Guest co-curators of Un/Common Objects are Christina Valentine, faculty member at Art Center College of Design and G. James Daichendt, Ed.D. associate dean and professor of art history at Azusa Pacific University.
Born in Bryan, Texas, Aldrich moved around a lot as the child of an Air Force scientist. She met her husband in Pennsylvania and together they moved west to Los Angeles. “Art Center was a much smaller place in the ’80s and it felt like an intimate family in a lot of ways,” says Aldrich, who was one of only three MFA students in the Graduate Art program when she arrived. “It was a window on to the wider world for me. It was like scales fell off my eyes and I realized the potential for what could be done—and that is an amazing experience.”
Starting out as a painter, she was strongly influenced by the ‘making’ environment at Art Center and gradually evolved into an object maker. “Both were very influential,” she says of her mentors Jeremy Gilbert-Rolfe and Stephen Prina. “They helped me realize that fine art was something philosophical and critical of the status quo and yet something that could be beautiful and pleasurable and generous to the viewer.”
When asked about the value of an art degree, Aldrich says you learn how to think in a way that could be applied to a lot of different areas.
“Certainly that classic idea that art makes you in to a human being is something that I still am romantically attached to. You’re not a machine, you’re a human being. In our culture today, I think a lot of young people want to feel that there’s something more spiritual, more poetic and romantic about life, something very human. And it’s not really machines or technology. Those are very useful things. But they don’t constitute our identity as human beings.”
Aldrich uses everyday materials (from rain gutters to toilet plungers) with a wry wit that acknowledges issues beyond the physical limits of the media.
“I have a palette like a painter only maybe my palette is made up of garden hoses that I buy in all these colors, or sponges and brushes,” she says. “But I feel like the surface means a lot to me as well as the form. So in a way I get to paint too, I get to treat that surface as a painterly backdrop for my interests.”
For her latest group exhibition, Death and Life of An Object in spring 2012, Aldrich converted drainage spouts into manic, menacing trees and other common household items into abstract formations. Precise in their arrangement and construction, her objects and installations offer a visually and socially critical take on industrial commerce.
“Lynn’s work re-frames the visual white noise made by the ubiquitous presence of mass produced objects and turns it into an aesthetic, art experience,” said Christina Valentine.

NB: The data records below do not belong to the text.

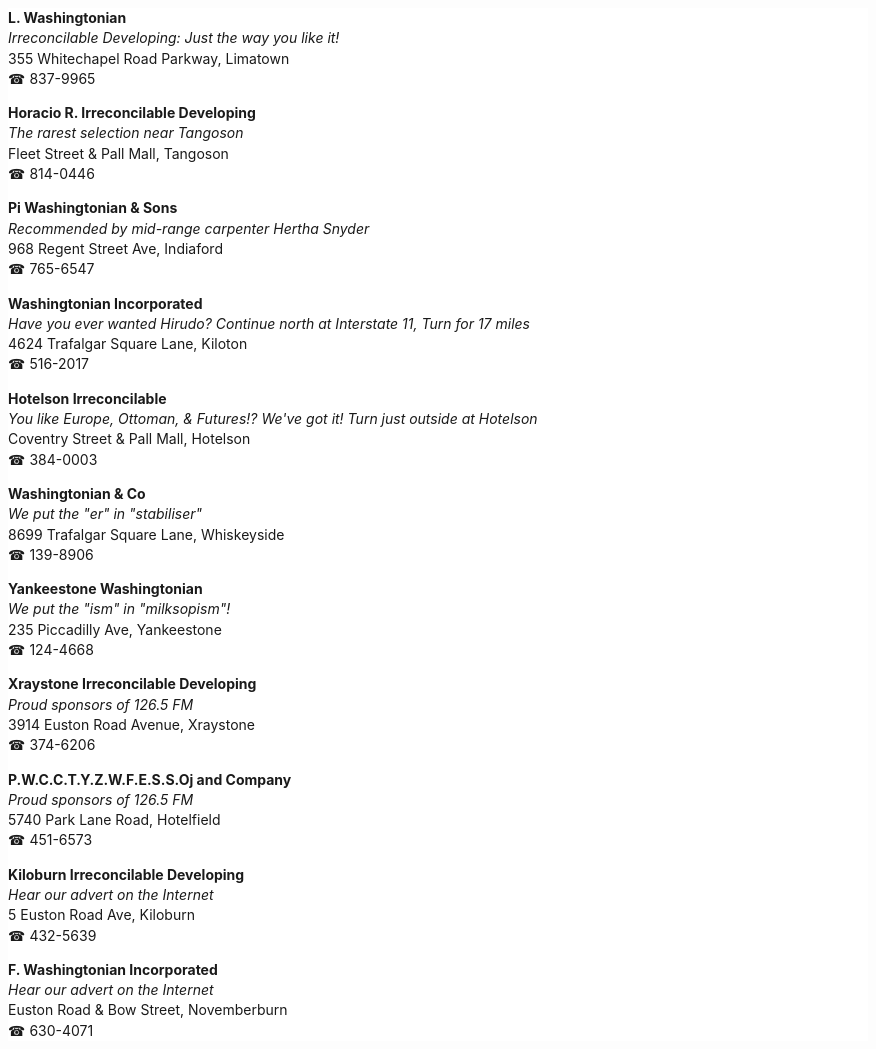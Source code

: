 **L. Washingtonian**  
_Irreconcilable Developing: Just the way you like it!_  
355 Whitechapel Road Parkway, Limatown  
☎ 837-9965

**Horacio R. Irreconcilable Developing**  
_The rarest selection near Tangoson_  
Fleet Street & Pall Mall, Tangoson  
☎ 814-0446

**Pi Washingtonian & Sons**  
_Recommended by mid-range carpenter Hertha Snyder_  
968 Regent Street Ave, Indiaford  
☎ 765-6547

**Washingtonian Incorporated**  
_Have you ever wanted Hirudo? 
Continue north at Interstate 11, Turn for 17 miles_  
4624 Trafalgar Square Lane, Kiloton  
☎ 516-2017

**Hotelson Irreconcilable**  
_You like Europe, Ottoman, & Futures!? We've got it! 
Turn just outside at Hotelson_  
Coventry Street & Pall Mall, Hotelson  
☎ 384-0003

**Washingtonian & Co**  
_We put the "er" in "stabiliser"_  
8699 Trafalgar Square Lane, Whiskeyside  
☎ 139-8906

**Yankeestone Washingtonian**  
_We put the "ism" in "milksopism"!_  
235 Piccadilly Ave, Yankeestone  
☎ 124-4668

**Xraystone Irreconcilable Developing**  
_Proud sponsors of 126.5 FM_  
3914 Euston Road Avenue, Xraystone  
☎ 374-6206

**P.W.C.C.T.Y.Z.W.F.E.S.S.Oj and Company**  
_Proud sponsors of 126.5 FM_  
5740 Park Lane Road, Hotelfield  
☎ 451-6573

**Kiloburn Irreconcilable Developing**  
_Hear our advert on the Internet_  
5 Euston Road Ave, Kiloburn  
☎ 432-5639

**F. Washingtonian Incorporated**  
_Hear our advert on the Internet_  
Euston Road & Bow Street, Novemberburn  
☎ 630-4071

A catalog will accompany the exhibition with essays provided by the curators and by Howard Fox, curator emeritus of contemporary art at the Los Angeles County Museum of Art (LACMA), as well as an introduction by Stephen Nowlin, director of the Williamson Gallery.
Howard Fox writes in his catalog essay that Aldrich is an artist of deep exploration, reflection and conviction. “Her creative practice draws on multiple disciplines,” he says, “multiple methodologies and multiple desires for knowledge,” he said. “She weaves them into a coherent and allusive body of work that attests to the power of the human imagination in its inborn quest for truth.”
“My thinking is grounded in Realism, or what is actually present, influenced by scientific empiricism, but open to the Romanticism of a spiritual or sacred longing for revelation and authentic transcendence–what I would call ‘hyper-desire,’” said Aldrich. “This is the profound paradox at the core of all true religion and artistic activity.”
Throughout the past 20 years, Aldrich’s work has been collected and represented by major museums and galleries including LACMA, L.A.’s Museum of Contemporary Art and the Calder Foundation in New York. She is represented in Los Angeles by Edward Cella Art + Architecture.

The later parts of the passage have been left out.